▶ [WHAT NEEDS TO BE DONE]: Please copy exactly the lines from the first in the records through the line that contains "where the final", but not the pictures.

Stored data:
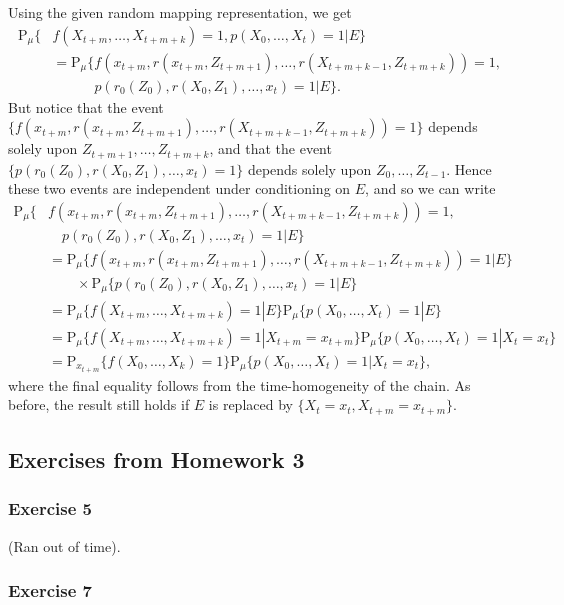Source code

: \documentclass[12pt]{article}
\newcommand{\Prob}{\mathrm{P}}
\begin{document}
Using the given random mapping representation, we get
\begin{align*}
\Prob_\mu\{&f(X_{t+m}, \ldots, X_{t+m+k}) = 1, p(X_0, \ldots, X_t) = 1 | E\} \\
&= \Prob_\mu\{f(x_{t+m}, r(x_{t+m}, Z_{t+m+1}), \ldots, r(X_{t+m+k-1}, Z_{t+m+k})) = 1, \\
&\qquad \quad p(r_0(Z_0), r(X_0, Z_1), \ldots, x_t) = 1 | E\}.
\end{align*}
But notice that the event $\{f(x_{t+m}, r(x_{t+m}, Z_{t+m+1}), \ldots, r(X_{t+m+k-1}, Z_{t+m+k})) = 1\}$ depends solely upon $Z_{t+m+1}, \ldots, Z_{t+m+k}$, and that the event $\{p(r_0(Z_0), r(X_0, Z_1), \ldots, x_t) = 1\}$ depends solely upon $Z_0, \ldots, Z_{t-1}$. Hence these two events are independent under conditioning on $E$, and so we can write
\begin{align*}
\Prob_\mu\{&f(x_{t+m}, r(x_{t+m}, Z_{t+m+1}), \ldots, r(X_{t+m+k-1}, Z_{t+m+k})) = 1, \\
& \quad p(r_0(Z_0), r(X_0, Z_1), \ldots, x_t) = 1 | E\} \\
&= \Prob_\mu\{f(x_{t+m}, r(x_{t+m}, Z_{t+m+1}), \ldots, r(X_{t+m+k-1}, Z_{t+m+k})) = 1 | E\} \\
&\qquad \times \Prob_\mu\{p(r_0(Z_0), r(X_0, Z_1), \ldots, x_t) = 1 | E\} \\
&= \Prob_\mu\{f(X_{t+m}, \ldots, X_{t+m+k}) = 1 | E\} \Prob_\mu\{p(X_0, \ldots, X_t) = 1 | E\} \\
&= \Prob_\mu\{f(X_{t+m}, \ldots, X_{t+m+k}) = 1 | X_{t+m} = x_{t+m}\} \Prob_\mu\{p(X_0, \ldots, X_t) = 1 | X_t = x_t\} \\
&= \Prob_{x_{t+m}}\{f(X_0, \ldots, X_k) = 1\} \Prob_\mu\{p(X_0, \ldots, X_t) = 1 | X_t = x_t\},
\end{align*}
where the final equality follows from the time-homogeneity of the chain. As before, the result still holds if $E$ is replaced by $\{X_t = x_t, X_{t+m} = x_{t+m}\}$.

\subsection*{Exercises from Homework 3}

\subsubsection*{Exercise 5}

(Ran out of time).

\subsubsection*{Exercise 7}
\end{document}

▶ [EXERCISE OUTPUT]:
Source code

: \documentclass[12pt]{article}
\newcommand{\Prob}{\mathrm{P}}
\begin{document}
Using the given random mapping representation, we get
\begin{align*}
\Prob_\mu\{&f(X_{t+m}, \ldots, X_{t+m+k}) = 1, p(X_0, \ldots, X_t) = 1 | E\} \\
&= \Prob_\mu\{f(x_{t+m}, r(x_{t+m}, Z_{t+m+1}), \ldots, r(X_{t+m+k-1}, Z_{t+m+k})) = 1, \\
&\qquad \quad p(r_0(Z_0), r(X_0, Z_1), \ldots, x_t) = 1 | E\}.
\end{align*}
But notice that the event $\{f(x_{t+m}, r(x_{t+m}, Z_{t+m+1}), \ldots, r(X_{t+m+k-1}, Z_{t+m+k})) = 1\}$ depends solely upon $Z_{t+m+1}, \ldots, Z_{t+m+k}$, and that the event $\{p(r_0(Z_0), r(X_0, Z_1), \ldots, x_t) = 1\}$ depends solely upon $Z_0, \ldots, Z_{t-1}$. Hence these two events are independent under conditioning on $E$, and so we can write
\begin{align*}
\Prob_\mu\{&f(x_{t+m}, r(x_{t+m}, Z_{t+m+1}), \ldots, r(X_{t+m+k-1}, Z_{t+m+k})) = 1, \\
& \quad p(r_0(Z_0), r(X_0, Z_1), \ldots, x_t) = 1 | E\} \\
&= \Prob_\mu\{f(x_{t+m}, r(x_{t+m}, Z_{t+m+1}), \ldots, r(X_{t+m+k-1}, Z_{t+m+k})) = 1 | E\} \\
&\qquad \times \Prob_\mu\{p(r_0(Z_0), r(X_0, Z_1), \ldots, x_t) = 1 | E\} \\
&= \Prob_\mu\{f(X_{t+m}, \ldots, X_{t+m+k}) = 1 | E\} \Prob_\mu\{p(X_0, \ldots, X_t) = 1 | E\} \\
&= \Prob_\mu\{f(X_{t+m}, \ldots, X_{t+m+k}) = 1 | X_{t+m} = x_{t+m}\} \Prob_\mu\{p(X_0, \ldots, X_t) = 1 | X_t = x_t\} \\
&= \Prob_{x_{t+m}}\{f(X_0, \ldots, X_k) = 1\} \Prob_\mu\{p(X_0, \ldots, X_t) = 1 | X_t = x_t\},
\end{align*}
where the final equality follows from the time-homogeneity of the chain. As before, the result still holds if $E$ is replaced by $\{X_t = x_t, X_{t+m} = x_{t+m}\}$.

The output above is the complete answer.